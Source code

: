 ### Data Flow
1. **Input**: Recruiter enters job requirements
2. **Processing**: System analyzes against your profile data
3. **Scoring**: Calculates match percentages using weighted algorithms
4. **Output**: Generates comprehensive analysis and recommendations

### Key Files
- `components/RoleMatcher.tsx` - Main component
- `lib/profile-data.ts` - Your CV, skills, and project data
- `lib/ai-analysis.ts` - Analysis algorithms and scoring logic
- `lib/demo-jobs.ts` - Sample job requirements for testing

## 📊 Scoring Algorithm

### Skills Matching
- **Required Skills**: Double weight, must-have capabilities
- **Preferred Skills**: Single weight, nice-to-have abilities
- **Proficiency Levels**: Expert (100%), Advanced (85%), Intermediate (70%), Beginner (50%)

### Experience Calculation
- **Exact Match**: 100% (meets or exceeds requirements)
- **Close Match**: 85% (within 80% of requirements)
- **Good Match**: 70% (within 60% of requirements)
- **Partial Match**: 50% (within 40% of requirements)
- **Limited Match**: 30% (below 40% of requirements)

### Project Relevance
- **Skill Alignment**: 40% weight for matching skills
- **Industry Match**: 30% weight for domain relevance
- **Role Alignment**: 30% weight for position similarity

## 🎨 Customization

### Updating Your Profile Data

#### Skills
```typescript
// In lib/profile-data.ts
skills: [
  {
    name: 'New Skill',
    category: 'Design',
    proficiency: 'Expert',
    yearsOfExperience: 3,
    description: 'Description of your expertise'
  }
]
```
::::::
Report each line in the entries where the string "Alignment" occurs.

**The answer:**
- **Skill Alignment**: 40% weight for matching skills
- **Role Alignment**: 30% weight for position similarity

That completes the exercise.